Hexagone : Et la chanson, ça a commencé avec Gainsbourg et Brassens ?
Erwan Pinard : Il y a eu Thiéfaine aussi. Je me suis donc mis à faire des chansons en français, il y a 15 ans. Avant ça j’aimais le rock et ça sonnait mieux en anglais. Je me suis peu à peu rendu compte que ce que je proposais en français me plaisait et pouvait plaire. J’ai commencé dans des bars lyonnais comme Le Bastringue, rue de la Charité, qui n’existe plus aujourd’hui. A Thou Bout d’Chant aussi en première partie, et puis le Kraspek Myzik il y a une dizaine d’années.

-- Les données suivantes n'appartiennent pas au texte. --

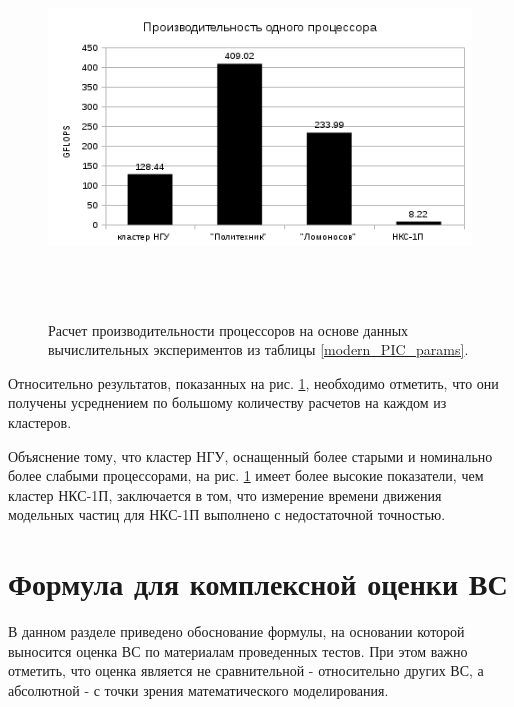 	
\begin{figure}[htb]
	\begin{center}
		\includegraphics[height=10cm,keepaspectratio]{images/modern_PIC_params_FLOPS_new.png}
	\end{center}
	\caption{Расчет производительности процессоров на основе данных вычислительных экспериментов из таблицы \ref{modern_PIC_params}. }
	\label{xi_flops}
\end{figure} 
Относительно результатов, показанных на рис. \ref{xi_flops}, необходимо отметить, что они получены усреднением по большому количеству расчетов на каждом из кластеров. 

Объяснение тому, что кластер НГУ, оснащенный более старыми и номинально более слабыми процессорами, на рис. \ref{xi_flops} имеет более высокие показатели, чем кластер НКС-1П, заключается в том, что измерение времени движения модельных частиц для НКС-1П выполнено с недостаточной точностью.

\clearpage








\section{Формула для комплексной оценки ВС}
\label{complex_evaluation}
В данном разделе приведено обоснование формулы, на основании которой выносится оценка ВС по материалам проведенных тестов. При этом важно отметить, что оценка является не сравнительной - относительно других ВС, а абсолютной - с точки зрения математического моделирования. 


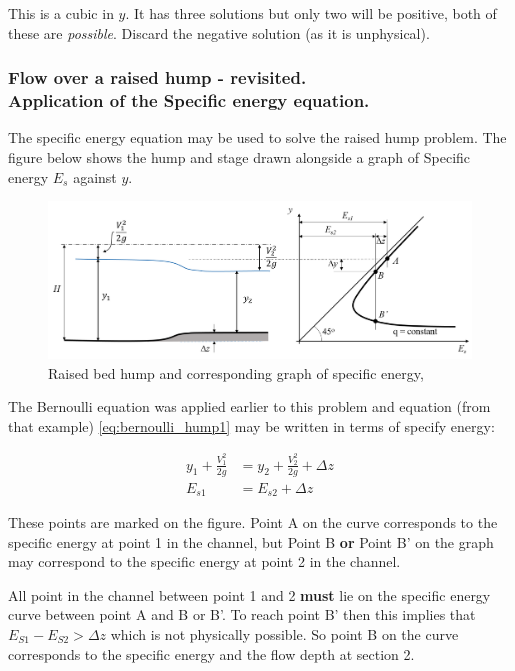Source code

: \documentclass[a4paper, 12pt, british]{article} %
\numberwithin{equation}{section}
\numberwithin{figure}{section}
\numberwithin{table}{section}
\begin{document}
This is a cubic in $y$. It has three solutions but only two will be positive, both of these are \textit{possible}. Discard the negative solution (as it is unphysical).
 
\subsubsection{Flow over a raised hump - revisited. \\Application of the Specific energy equation.}

The specific energy equation may be used to solve the raised hump problem. The figure below shows the hump and stage drawn alongside a graph of Specific energy $E_s$ against $y$.

   \begin{figure}[H]
 	\centering
 	\includegraphics[scale=0.6]{./images/hump_2_Es_2018.png}
 	\caption{Raised bed hump and corresponding graph of specific energy, \cite{chadwick}}
 	\label{fig:194}
 \end{figure} 


The Bernoulli equation was applied earlier to this problem and equation (from that example) \ref{eq:bernoulli_hump1} may be written in terms of specify energy:

  \begin{align}
y_1  + \frac{  V_1^2}{2g}   &= y_2  + \frac{  V_2^2}{2g}  + \Delta z \nonumber \\
E_{s1} &= E_{s2} + \Delta z
\end{align}
 

These points are marked on the figure. Point A on the curve corresponds to the specific energy at point 1 in the channel, but Point B \textbf{or} Point B' on the graph may correspond to the specific energy at point 2 in the channel.

All point in the channel between point 1 and 2 \textbf{must}  lie on the specific energy curve between point A and B or B'. To reach point B' then this implies that $E_{S1} - E_{S2} > \Delta z$ which is not physically possible. So point B on the curve corresponds to the specific energy and the flow depth at section 2.
\end{document}
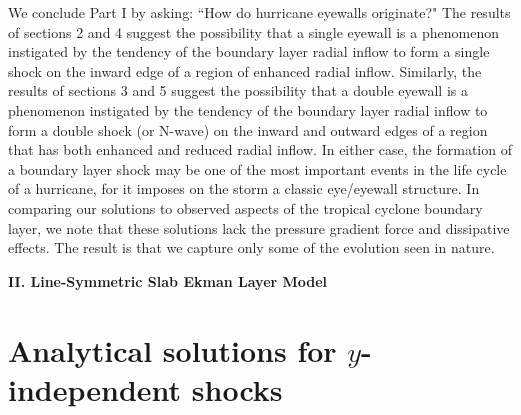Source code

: \documentclass[10pt]{article}
\begin{document}
     We conclude Part I by asking: ``How do hurricane eyewalls originate?"
The results of sections 2 and 4 suggest the possibility that a single eyewall
is a phenomenon instigated by the tendency of the boundary layer radial
inflow to form a single shock on the inward edge of a region of enhanced
radial inflow. Similarly, the results of sections 3 and 5 suggest the possibility
that a double eyewall is a phenomenon instigated by the tendency of the
boundary layer radial inflow to form a double shock (or N-wave) on the
inward and outward edges of a region that has both enhanced and reduced
radial inflow. In either case, the formation of a boundary layer shock may
be one of the most important events in the life cycle of a hurricane, for
it imposes on the storm a classic eye/eyewall structure. In comparing our
solutions to observed aspects of the tropical cyclone boundary layer, we note
that these solutions lack the pressure gradient force and dissipative effects.
The result is that we capture only some of the evolution seen in nature.


\bigskip

\centerline{\bf II. Line-Symmetric Slab Ekman Layer Model}


\section{Analytical solutions for $y$-independent shocks} %
\end{document}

Hexagone : Ton premier album est venu assez vite ensuite ?
Erwan Pinard : C’était l’album Contient des sulfites. J’en ai tiré 1000 et il est épuisé maintenant. A cette époque on jouait à 4 dans une ambiance plus chanson, plus fanfare que ce que je fais aujourd’hui. Mais à 4 on a fait seulement 2 concerts avec le premier l’album. Et comme ça n’a pas débouché sur de nouvelles dates chacun a repris sa route. A l’époque je rêvassais un peu, en espérant trouver des dates tout seul sans être connu… il faut du temps pour se trouver un public.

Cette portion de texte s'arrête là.